SRK, c'est cette société d'expertise mandatée par UraMin pour auditer ses réserves, dont l'avis sera déterminant dans le processus d'achat. Le 28 octobre 2010, dans un mémo confidentiel, Frédéric Tona, ex-vice-président exécutif d'Areva, écrira d'ailleurs " qu'Areva a repris à son compte l'étude de faisabilité de SRK sans pouvoir la revoir et a repris les hypothèses SRK comme fiables ".
Enfin, la synthèse interne des " due diligences " parle aussi du " peu de données fiables " et d'un " calendrier général du projet flou ". Autant de doutes, que l'on ne retrouve pas dans les " due diligences " soumises à l'APE.

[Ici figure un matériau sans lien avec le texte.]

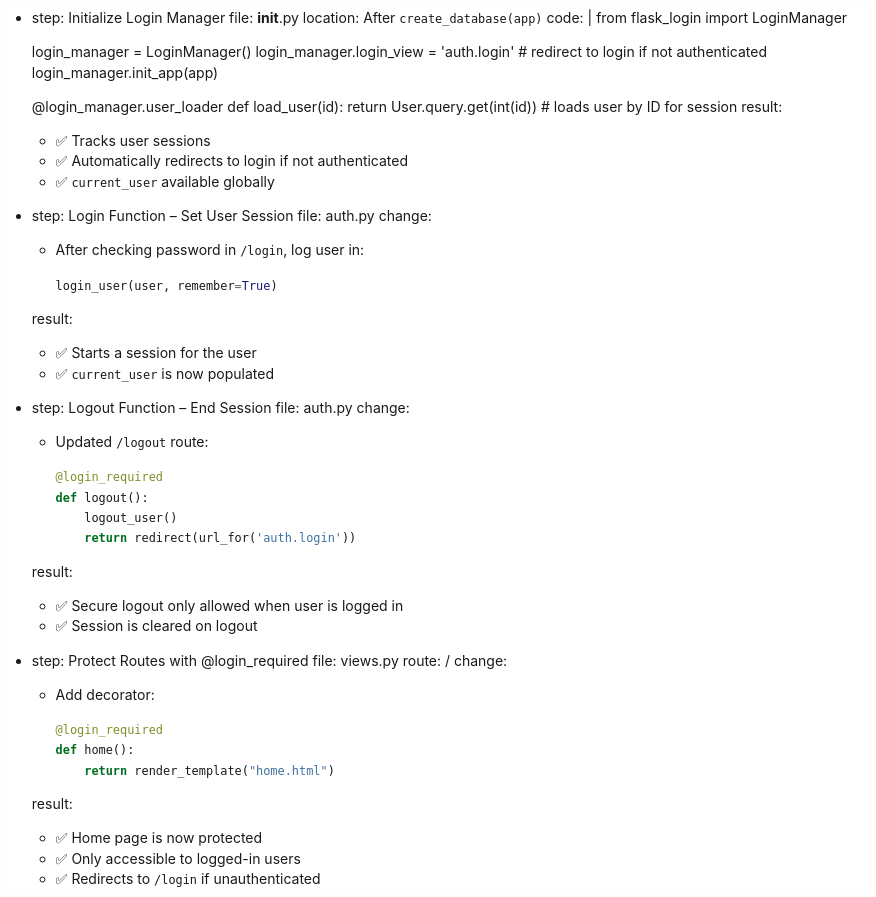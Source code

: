 - step: Initialize Login Manager
  file: __init__.py
  location: After `create_database(app)`
  code: |
    from flask_login import LoginManager

    login_manager = LoginManager()
    login_manager.login_view = 'auth.login'  # redirect to login if not authenticated
    login_manager.init_app(app)

    @login_manager.user_loader
    def load_user(id):
        return User.query.get(int(id))  # loads user by ID for session
  result:
    - ✅ Tracks user sessions
    - ✅ Automatically redirects to login if not authenticated
    - ✅ `current_user` available globally

- step: Login Function – Set User Session
  file: auth.py
  change:
    - After checking password in `/login`, log user in:
      ```python
      login_user(user, remember=True)
      ```
  result:
    - ✅ Starts a session for the user
    - ✅ `current_user` is now populated

- step: Logout Function – End Session
  file: auth.py
  change:
    - Updated `/logout` route:
      ```python
      @login_required
      def logout():
          logout_user()
          return redirect(url_for('auth.login'))
      ```
  result:
    - ✅ Secure logout only allowed when user is logged in
    - ✅ Session is cleared on logout

- step: Protect Routes with @login_required
  file: views.py
  route: /
  change:
    - Add decorator:
      ```python
      @login_required
      def home():
          return render_template("home.html")
      ```
  result:
    - ✅ Home page is now protected
    - ✅ Only accessible to logged-in users
    - ✅ Redirects to `/login` if unauthenticated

Mieux – ou pire – le 30 mai 2007, lors du conseil de surveillance d'Areva, le directeur du secteur mines, Olivier Mallet, assure que les " due diligences effectuées récemment par Areva ont permis de considérer que les ressources en uranium dont dispose UraMin sont plus importantes que ne le laissaient espérer les études préliminaires ". C'est ainsi que l'Etat va donner son aval à l'opération. Très vite, ce sera la débandade…
Reste que la justice aura mis longtemps à se mettre en route. Dès le 3 janvier 2012, l'affaire UraMin est examinée dans une note de synthèse rédigée par Pierre Charreton, secrétaire général d'Areva, qui conclut : " Ce qui ne cesse d'intriguer, c'est le comportement de la présidente du directoire (avant, pendant et après l'acquisition). Force est de constater que, malgré l'accumulation d'indices concordants qui pourraient laisser penser qu'Areva a été la victime d'une acquisition réalisée dans des conditions contestables, la présidente du directoire n'a jamais cherché à éclaircir les conditions ayant entouré l'acquisition d'UraMin. "

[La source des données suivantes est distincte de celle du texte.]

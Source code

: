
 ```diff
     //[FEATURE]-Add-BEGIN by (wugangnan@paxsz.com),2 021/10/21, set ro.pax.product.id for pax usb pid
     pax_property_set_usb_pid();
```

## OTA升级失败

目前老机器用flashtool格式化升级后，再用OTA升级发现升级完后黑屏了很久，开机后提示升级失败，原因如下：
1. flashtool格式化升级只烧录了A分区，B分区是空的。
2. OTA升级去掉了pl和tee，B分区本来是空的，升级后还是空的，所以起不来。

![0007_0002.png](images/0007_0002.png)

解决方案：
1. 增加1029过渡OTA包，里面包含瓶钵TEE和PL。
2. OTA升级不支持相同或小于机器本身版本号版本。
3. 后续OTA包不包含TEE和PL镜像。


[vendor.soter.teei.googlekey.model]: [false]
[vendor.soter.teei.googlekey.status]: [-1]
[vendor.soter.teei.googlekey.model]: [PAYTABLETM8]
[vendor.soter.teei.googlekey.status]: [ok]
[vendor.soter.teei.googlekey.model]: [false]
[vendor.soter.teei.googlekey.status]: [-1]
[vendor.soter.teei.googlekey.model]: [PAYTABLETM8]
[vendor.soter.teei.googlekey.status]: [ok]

Ces soupçons internes sont transmis au parquet de Paris, qui reçoit même une délégation d'Areva. Le procureur de Paris, François Molins, ne donne pas suite, préférant se concentrer sur l'affaire d'espionnage ayant visé Anne Lauvergeon – jugée ce vendredi 16 mai par le tribunal correctionnel de Paris. Sollicité, le parquet de Paris conteste tout traitement de faveur et rappelle que les comptes d'Areva avaient été déclarés sincères, à l'époque, par une mission d'audit menée par un expert, René Ricol.

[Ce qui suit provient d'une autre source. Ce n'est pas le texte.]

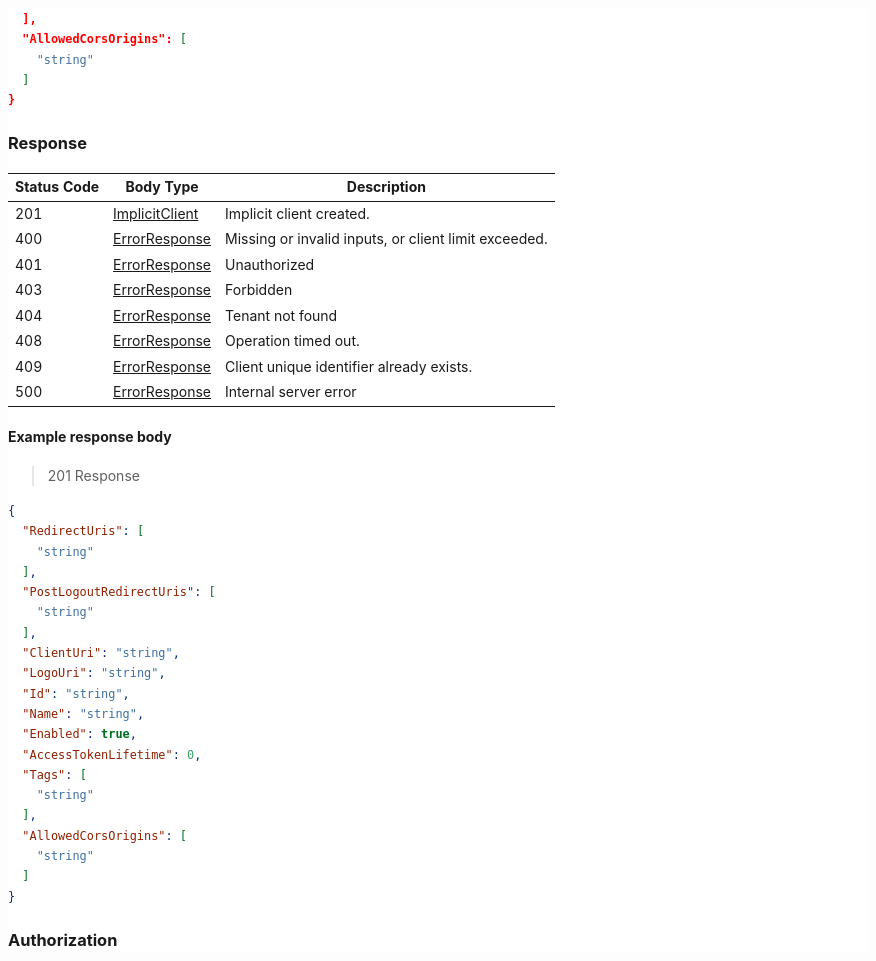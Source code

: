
 ```json
  ],
  "AllowedCorsOrigins": [
    "string"
  ]
}
```

### Response

|Status Code|Body Type|Description|
|---|---|---|
|201|[ImplicitClient](#schemaimplicitclient)|Implicit client created.|
|400|[ErrorResponse](#schemaerrorresponse)|Missing or invalid inputs, or client limit exceeded.|
|401|[ErrorResponse](#schemaerrorresponse)|Unauthorized|
|403|[ErrorResponse](#schemaerrorresponse)|Forbidden|
|404|[ErrorResponse](#schemaerrorresponse)|Tenant not found|
|408|[ErrorResponse](#schemaerrorresponse)|Operation timed out.|
|409|[ErrorResponse](#schemaerrorresponse)|Client unique identifier already exists.|
|500|[ErrorResponse](#schemaerrorresponse)|Internal server error|

#### Example response body
> 201 Response

```json
{
  "RedirectUris": [
    "string"
  ],
  "PostLogoutRedirectUris": [
    "string"
  ],
  "ClientUri": "string",
  "LogoUri": "string",
  "Id": "string",
  "Name": "string",
  "Enabled": true,
  "AccessTokenLifetime": 0,
  "Tags": [
    "string"
  ],
  "AllowedCorsOrigins": [
    "string"
  ]
}
```

### Authorization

Désormais, les enquêteurs de la brigade financière s'attachent, en examinant les nombreux éléments dont ils disposent déjà, à étayer les accusations de la Cour des comptes.
Gérard Davet et Fabrice Lhomme
" Une affaire montée de toutes pièces "
Interrogé par Le Monde vendredi 16 mai, l'avocat de Mme Lauvergeon, Me Jean-Pierre Versini-Campinchi, dénonce " une affaire fabriquée de toutes pièces, un montage destiné à nuire à la réputation professionnelle de - sa - cliente ". Il qualifie les griefs de la Cour des comptes d'" appréciations subjectives ne reposant sur aucun fait tangible ". " Je rappelle que les comptes n'ont pas été arrêtés par la seule Anne Lauvergeon ! ", s'exclame-t-il, et qualifie le soupçon d'abus de pouvoir de " calomnie, car tous les documents ont été produits à l'Agence des participations de l'Etat. Pour cette même raison, les accusations de faux sont diffamatoires ".